Which lines of the listing hold the string "Zeichen"? Copy those lines.

◇ ◇ ◇ ◇ ◇

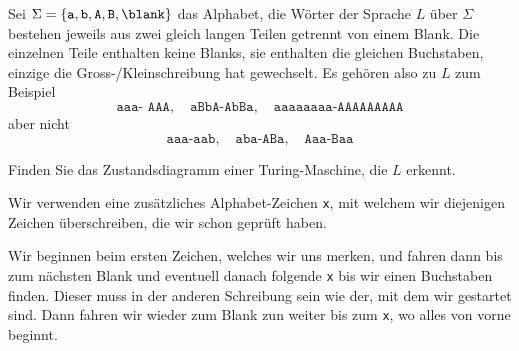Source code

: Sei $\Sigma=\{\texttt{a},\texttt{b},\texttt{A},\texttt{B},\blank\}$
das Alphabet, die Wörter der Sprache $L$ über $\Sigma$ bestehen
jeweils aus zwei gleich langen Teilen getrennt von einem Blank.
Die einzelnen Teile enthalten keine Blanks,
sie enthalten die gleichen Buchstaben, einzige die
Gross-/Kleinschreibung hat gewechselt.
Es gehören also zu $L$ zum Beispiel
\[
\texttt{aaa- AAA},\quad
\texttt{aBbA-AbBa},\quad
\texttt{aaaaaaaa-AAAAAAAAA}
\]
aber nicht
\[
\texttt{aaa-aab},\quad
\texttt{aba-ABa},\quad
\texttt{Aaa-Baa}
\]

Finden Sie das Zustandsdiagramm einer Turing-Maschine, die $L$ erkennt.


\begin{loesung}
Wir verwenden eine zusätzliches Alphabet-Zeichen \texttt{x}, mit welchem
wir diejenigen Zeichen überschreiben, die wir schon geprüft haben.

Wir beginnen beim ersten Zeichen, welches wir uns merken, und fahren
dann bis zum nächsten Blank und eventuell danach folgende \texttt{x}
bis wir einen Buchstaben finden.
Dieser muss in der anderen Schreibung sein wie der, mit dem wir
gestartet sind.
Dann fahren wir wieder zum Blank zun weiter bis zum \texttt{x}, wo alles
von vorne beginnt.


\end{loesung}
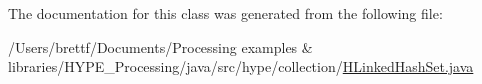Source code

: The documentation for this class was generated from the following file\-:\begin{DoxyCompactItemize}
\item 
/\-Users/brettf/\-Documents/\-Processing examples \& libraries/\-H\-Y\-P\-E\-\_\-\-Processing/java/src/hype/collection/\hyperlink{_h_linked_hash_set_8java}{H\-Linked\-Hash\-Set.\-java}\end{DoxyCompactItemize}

◇ ◇ ◇ ◇ ◇

Expected answer »
Wir verwenden eine zusätzliches Alphabet-Zeichen \texttt{x}, mit welchem
wir diejenigen Zeichen überschreiben, die wir schon geprüft haben.
Wir beginnen beim ersten Zeichen, welches wir uns merken, und fahren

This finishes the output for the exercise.